On April 4, UTSA displayed decorated cardboard children as a part of the Cardboard Kids® campaign that was created in 2014 by ChildSafe, an organization that advocates for the protection of children who are abused and neglected.
The Cardboard Kids® is a citywide public awareness campaign used to draw attention to the pervasiveness of child abuse and the fact that every story is different and every child is unique. At UTSA, students were encouraged to decorate a cardboard child in a unique way to drive home this message.
“We always strive to build awareness about important issues,” Lydia Bueno, UTSA assistant dean of students and director of the Student Center for Community Engagement and Inclusion, said. “We want to encourage people to start conversations about this important issue and to use the resources on the ChildSafe website to help guide those conversations.”
UTSA’s Volunteer Organization Involving Community Education and Service (VOICES), Volunteer Services, Department of Social Work and First Lady Peggy Eighmy, who is a member of the ChildSafe Board of Directors, worked together to organize the campaign on campus.
“Cardboard Kids® are more than two-foot-tall cardboard figures,” Bueno said. “They represent the thousands of children that are abused and neglected at the hands of adults in our community each year. Cardboard Kids® start the conversation, not only by creating a visual symbol for children to identify with, but by also providing valuable tips for caregivers on how to talk to their children about child abuse and neglect.”
While VOICES has participated in the campaign since 2016, they invited the entire UTSA community to join for the first time this year, hoping to make a greater impact. This is the first year that UTSA served as an official distribution site for Cardboard Kids®. The ChildSafe organization dropped off 4,000 cardboard children at UTSA campuses so that members of the San Antonio community could pick them up to display on their own to show their support.

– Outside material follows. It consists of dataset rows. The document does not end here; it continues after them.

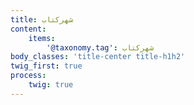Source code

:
 ```yaml
---
title: شهرکتاب
content:
    items:  
        '@taxonomy.tag': شهرکتاب
body_classes: 'title-center title-h1h2'
twig_first: true
process:
    twig: true
---
```


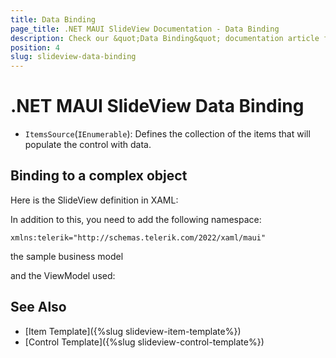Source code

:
```yaml
---
title: Data Binding
page_title: .NET MAUI SlideView Documentation - Data Binding
description: Check our &quot;Data Binding&quot; documentation article for Telerik UI for .NET Maui SlideView control.
position: 4
slug: slideview-data-binding
---
```


# .NET MAUI SlideView Data Binding

- `ItemsSource`(`IEnumerable`): Defines the collection of the items that will populate the control with data.

## Binding to a complex object

Here is the SlideView definition in XAML:

<snippet id='slideview-getting-started-complex-object-xaml'/>

In addition to this, you need to add the following namespace:

 ```XAML
xmlns:telerik="http://schemas.telerik.com/2022/xaml/maui"
 ```

the sample business model

<snippet id='slideview-businessmodel'/>

and the ViewModel used:

<snippet id='slideview-viewmodel'/>

## See Also

- [Item Template]({%slug slideview-item-template%}) 
- [Control Template]({%slug slideview-control-template%})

“We were overwhelmed by the number of participants in the Cardboard Kids® campaign,” Bueno said.
On Reveal Day, the day the cardboard children are initially displayed, over 1,800 cardboard children that were decorated by students, staff and organizations on campus were placed around the university..
Approximately 3,800 cardboard children were distributed between UTSA campuses and members of the community who took them home to share and display with their family and friends. Due to the success of this campaign, UTSA’s VOICES will be participating again next year.
“ChildSafe staff has shared that because of the Cardboard Kids’ campaign, children have already made outcries of abuse,” Bueno said. “This demonstrates why the Cardboard Kids’ campaign is so important.”